SOURCE MATERIAL: Begin
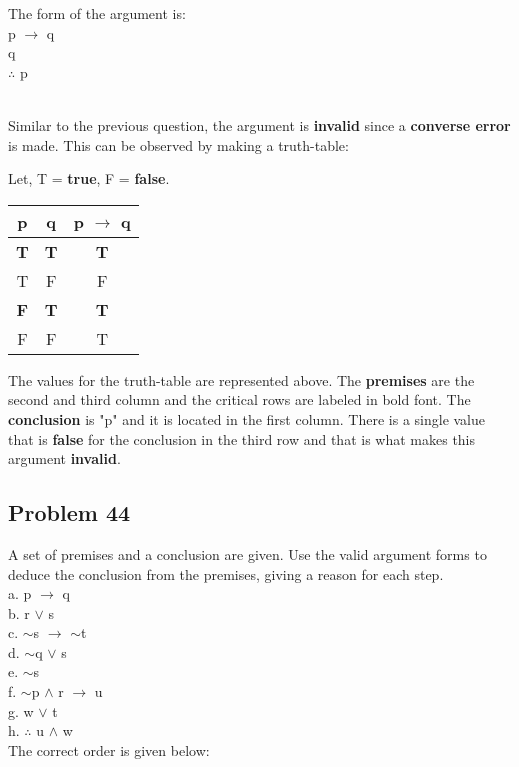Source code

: \documentclass{article}
\begin{document}
The form of the argument is:
\\ p $\rightarrow$ q
\\ q
\\ $\therefore$ p

\\ Similar to the previous question, the argument is \textbf{invalid} since a \textbf{converse error} is made. This can be observed by making a truth-table:

Let, T = \textbf{true}, F = \textbf{false}.
\begin{center}
	\begin{tabular}{ |c|c|c| } 
		\hline
		p & q & p $\rightarrow$ q \\ 
		\hline
		\textbf{T} & \textbf{T} & \textbf{T} \\ 
		T & F & F \\ 
		\textbf{F} & \textbf{T} & \textbf{T} \\ 
		F & F & T \\ 
		\hline
	\end{tabular}
\end{center}

The values for the truth-table are represented above. The \textbf{premises} are the second and third column and the critical rows are labeled in bold font. The \textbf{conclusion} is "p" and it is located in the first column. There is a single value that is \textbf{false} for the conclusion in the third row and that is what makes this argument \textbf{invalid}.

\subsection*{Problem 44}
A set of premises and a conclusion are given. Use the valid argument forms to deduce the conclusion from the premises, giving a reason for each step. 
\\ a. p $\rightarrow$ q
\\ b. r $\vee$ s
\\ c. $\sim$s $\rightarrow$ $\sim$t
\\ d. $\sim$q $\vee$ s
\\ e. $\sim$s
\\ f. $\sim$p $\wedge$ r $\rightarrow$ u
\\ g. w $\vee$ t
\\ h. $\therefore$ u $\wedge$ w
\\ The correct order is given below:
\end{document}
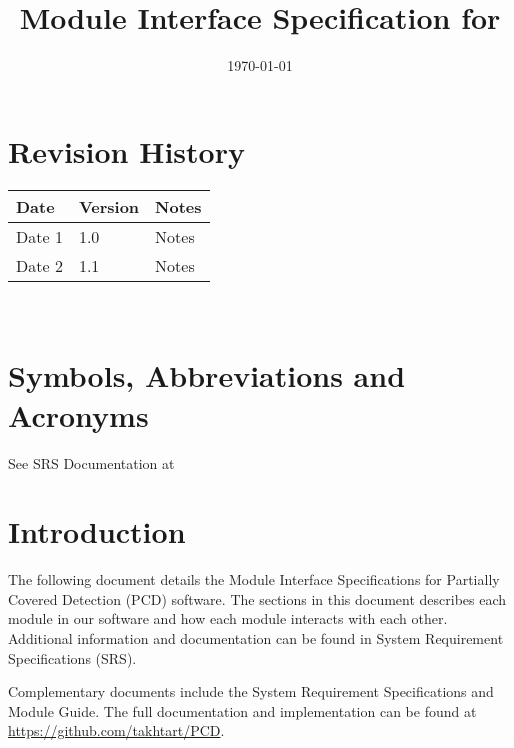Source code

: \documentclass[12pt, titlepage]{article}
\begin{document}
\title{Module Interface Specification for \progname{}}

\author{\authname}

\date{\today}

\maketitle


\section{Revision History}

\begin{tabularx}{\textwidth}{p{3cm}p{2cm}X}
\toprule {\bf Date} & {\bf Version} & {\bf Notes}\\
\midrule
Date 1 & 1.0 & Notes\\
Date 2 & 1.1 & Notes\\
\bottomrule
\end{tabularx}

~\newpage

\section{Symbols, Abbreviations and Acronyms}

See SRS Documentation at 


\newpage

\tableofcontents

\newpage


\section{Introduction}

The following document details the Module Interface Specifications for Partially Covered Detection (PCD) software. 
The sections in this document describes each module in our software and how each module interacts with each other. 
Additional information and documentation can be found in System Requirement Specifications (SRS).

Complementary documents include the System Requirement Specifications
and Module Guide.  The full documentation and implementation can be
found at \url{https://github.com/takhtart/PCD}. 
\end{document}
SOURCE MATERIAL: End
■ EXERCISE DIRECTIONS
Scan the data above for the string "article" and copy each line where it appears.

■ TASK ANSWER
: \documentclass{article}
: \documentclass[12pt, titlepage]{article}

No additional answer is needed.